======== ENTRIES SUPPLIED

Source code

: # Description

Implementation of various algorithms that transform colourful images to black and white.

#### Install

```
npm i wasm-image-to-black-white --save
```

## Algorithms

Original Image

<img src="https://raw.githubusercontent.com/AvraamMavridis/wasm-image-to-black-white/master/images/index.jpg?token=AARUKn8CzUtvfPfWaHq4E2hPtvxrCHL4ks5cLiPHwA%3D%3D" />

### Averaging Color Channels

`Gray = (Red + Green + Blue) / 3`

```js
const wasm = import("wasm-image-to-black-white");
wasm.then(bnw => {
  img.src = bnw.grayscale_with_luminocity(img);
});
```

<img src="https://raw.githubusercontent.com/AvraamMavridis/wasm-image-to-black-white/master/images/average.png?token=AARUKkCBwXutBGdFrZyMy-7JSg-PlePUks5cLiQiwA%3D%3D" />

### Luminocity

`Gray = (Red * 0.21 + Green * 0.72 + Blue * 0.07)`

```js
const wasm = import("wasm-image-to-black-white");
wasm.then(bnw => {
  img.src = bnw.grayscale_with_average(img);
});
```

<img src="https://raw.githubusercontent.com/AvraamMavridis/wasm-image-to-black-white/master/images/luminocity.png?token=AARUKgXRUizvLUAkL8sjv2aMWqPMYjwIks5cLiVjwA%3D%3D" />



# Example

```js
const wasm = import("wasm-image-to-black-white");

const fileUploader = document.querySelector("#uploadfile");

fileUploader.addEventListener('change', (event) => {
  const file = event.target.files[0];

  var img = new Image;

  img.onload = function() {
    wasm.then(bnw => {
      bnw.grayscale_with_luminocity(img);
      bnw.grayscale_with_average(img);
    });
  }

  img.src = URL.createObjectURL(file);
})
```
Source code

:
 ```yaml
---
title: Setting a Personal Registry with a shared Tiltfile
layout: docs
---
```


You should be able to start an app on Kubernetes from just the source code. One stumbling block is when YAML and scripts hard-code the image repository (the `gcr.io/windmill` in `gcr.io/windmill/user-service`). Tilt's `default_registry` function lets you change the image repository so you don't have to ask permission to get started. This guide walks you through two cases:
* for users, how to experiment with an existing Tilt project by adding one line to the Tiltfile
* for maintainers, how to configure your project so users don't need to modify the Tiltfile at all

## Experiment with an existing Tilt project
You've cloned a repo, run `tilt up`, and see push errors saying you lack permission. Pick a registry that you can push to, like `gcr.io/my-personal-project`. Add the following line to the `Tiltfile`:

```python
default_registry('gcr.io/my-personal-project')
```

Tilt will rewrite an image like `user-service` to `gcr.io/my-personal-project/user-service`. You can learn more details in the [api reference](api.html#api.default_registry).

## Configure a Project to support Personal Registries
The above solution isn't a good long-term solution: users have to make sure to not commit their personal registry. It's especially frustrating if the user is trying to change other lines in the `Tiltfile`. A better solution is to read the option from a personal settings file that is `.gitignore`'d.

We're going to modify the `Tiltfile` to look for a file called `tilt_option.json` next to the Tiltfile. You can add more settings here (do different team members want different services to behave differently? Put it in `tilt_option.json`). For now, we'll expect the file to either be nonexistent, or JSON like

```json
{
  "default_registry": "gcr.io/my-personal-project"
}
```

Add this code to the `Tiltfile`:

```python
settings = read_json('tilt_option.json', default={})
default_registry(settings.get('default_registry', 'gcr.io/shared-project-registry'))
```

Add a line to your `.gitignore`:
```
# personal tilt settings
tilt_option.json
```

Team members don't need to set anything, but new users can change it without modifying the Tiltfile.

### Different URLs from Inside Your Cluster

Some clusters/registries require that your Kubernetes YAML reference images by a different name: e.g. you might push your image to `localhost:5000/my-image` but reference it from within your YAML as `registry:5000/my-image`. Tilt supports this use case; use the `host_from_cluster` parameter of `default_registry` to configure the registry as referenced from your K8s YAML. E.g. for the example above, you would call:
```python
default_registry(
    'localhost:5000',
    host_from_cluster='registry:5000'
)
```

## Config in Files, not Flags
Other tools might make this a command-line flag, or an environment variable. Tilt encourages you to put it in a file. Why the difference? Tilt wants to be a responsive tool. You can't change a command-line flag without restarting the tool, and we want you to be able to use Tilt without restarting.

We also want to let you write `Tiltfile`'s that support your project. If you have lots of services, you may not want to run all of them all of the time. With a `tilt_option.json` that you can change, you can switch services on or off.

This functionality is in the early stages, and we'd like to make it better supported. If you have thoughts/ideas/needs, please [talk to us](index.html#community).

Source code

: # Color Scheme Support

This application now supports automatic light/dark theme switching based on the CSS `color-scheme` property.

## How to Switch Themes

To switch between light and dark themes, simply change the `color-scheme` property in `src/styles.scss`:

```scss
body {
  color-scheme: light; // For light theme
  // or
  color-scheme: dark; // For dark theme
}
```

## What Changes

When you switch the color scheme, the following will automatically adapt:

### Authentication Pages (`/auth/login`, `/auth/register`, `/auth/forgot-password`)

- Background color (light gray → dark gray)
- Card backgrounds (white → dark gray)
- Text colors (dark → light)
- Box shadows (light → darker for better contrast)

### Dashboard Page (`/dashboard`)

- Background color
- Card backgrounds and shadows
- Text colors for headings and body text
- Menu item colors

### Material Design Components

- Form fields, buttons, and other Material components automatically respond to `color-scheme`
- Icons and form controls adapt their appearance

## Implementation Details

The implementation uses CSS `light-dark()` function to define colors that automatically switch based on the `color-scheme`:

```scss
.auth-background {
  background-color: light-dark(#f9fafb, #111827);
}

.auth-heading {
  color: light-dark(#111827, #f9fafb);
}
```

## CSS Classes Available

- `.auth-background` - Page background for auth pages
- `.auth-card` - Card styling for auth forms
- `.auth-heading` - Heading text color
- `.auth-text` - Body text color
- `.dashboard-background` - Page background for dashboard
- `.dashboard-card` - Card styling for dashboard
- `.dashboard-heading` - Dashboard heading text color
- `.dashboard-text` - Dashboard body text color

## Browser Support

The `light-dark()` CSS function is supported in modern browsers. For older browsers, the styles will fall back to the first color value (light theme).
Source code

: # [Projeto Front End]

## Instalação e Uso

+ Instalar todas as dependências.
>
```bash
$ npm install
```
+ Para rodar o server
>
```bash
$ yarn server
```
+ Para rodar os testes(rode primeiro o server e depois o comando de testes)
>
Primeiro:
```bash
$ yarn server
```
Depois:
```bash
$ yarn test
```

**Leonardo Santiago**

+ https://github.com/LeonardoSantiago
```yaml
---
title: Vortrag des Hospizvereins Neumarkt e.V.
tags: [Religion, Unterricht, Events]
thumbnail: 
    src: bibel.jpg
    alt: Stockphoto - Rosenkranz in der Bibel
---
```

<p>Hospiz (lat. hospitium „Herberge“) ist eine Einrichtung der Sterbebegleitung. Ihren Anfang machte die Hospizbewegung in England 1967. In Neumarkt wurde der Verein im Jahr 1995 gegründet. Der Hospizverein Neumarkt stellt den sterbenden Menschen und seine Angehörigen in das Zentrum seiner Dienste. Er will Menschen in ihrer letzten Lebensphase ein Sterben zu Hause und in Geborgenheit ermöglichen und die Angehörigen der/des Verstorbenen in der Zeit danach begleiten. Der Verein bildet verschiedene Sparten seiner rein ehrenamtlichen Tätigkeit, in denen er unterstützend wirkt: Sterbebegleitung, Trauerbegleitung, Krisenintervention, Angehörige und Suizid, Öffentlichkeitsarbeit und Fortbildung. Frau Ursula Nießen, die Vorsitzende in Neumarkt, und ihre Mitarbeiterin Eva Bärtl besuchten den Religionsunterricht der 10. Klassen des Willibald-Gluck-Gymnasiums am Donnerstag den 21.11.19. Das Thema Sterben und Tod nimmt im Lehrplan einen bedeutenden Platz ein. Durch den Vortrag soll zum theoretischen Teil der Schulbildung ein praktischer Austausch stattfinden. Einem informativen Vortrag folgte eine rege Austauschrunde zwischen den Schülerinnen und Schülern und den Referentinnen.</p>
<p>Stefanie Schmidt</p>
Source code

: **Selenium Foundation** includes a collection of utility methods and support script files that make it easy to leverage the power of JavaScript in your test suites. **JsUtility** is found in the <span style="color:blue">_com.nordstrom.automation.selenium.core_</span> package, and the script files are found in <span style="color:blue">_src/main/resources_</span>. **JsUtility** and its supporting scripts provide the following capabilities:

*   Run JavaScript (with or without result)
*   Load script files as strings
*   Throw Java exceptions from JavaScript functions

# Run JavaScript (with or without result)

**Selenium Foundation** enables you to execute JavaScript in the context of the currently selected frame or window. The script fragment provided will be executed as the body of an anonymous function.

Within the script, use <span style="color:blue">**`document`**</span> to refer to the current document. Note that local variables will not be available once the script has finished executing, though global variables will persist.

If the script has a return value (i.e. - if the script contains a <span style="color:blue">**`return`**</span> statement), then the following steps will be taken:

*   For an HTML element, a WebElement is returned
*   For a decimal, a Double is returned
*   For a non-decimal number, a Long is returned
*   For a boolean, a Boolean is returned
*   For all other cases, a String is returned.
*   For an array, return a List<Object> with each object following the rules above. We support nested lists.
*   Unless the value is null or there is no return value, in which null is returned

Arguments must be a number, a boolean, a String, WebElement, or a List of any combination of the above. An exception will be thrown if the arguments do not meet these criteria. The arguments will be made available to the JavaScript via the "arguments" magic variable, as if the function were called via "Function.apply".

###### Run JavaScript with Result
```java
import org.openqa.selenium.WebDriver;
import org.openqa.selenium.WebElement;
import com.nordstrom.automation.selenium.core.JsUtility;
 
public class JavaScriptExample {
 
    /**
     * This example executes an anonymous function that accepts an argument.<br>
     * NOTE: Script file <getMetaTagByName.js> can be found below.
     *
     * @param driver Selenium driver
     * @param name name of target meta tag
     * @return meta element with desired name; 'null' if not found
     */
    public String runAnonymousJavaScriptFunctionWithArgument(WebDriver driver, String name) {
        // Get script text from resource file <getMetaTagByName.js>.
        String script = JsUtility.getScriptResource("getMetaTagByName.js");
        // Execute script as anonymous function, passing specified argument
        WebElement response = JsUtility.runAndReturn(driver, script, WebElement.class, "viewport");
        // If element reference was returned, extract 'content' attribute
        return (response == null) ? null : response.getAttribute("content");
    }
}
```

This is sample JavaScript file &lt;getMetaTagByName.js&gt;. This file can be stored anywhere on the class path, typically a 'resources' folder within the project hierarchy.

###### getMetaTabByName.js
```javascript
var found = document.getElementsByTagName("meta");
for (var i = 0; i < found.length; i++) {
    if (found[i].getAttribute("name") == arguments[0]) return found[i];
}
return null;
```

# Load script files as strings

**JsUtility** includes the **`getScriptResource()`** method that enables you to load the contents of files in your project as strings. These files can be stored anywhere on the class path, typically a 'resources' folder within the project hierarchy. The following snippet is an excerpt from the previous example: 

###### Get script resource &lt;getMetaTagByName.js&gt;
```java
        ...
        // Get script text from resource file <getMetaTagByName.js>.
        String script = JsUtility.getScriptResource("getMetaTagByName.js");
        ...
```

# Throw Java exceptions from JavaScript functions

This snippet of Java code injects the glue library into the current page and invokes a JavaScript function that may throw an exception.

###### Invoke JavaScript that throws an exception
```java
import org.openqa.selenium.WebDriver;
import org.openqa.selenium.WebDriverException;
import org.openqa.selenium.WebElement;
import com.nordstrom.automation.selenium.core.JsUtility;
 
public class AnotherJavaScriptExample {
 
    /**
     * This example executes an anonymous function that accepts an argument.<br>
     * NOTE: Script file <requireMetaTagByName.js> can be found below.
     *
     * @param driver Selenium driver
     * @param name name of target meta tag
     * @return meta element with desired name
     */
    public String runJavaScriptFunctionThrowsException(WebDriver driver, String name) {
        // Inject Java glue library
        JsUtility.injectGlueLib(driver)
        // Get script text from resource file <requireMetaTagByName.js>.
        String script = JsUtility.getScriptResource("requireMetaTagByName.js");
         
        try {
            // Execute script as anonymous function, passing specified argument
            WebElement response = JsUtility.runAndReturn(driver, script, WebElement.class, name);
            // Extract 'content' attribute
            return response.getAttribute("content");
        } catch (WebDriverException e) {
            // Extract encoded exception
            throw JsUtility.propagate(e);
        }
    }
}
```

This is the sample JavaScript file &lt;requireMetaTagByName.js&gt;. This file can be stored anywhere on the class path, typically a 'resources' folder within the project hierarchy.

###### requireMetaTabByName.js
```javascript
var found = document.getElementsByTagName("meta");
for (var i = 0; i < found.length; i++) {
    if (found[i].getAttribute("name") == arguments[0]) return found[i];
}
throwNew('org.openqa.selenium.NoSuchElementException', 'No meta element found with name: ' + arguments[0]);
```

================

INSTRUCTIONS TO FOLLOW
Search the data for the string "styles" and copy each line where it appears.

EXERCISE RESPONSE
To switch between light and dark themes, simply change the `color-scheme` property in `src/styles.scss`:
The `light-dark()` CSS function is supported in modern browsers. For older browsers, the styles will fall back to the first color value (light theme).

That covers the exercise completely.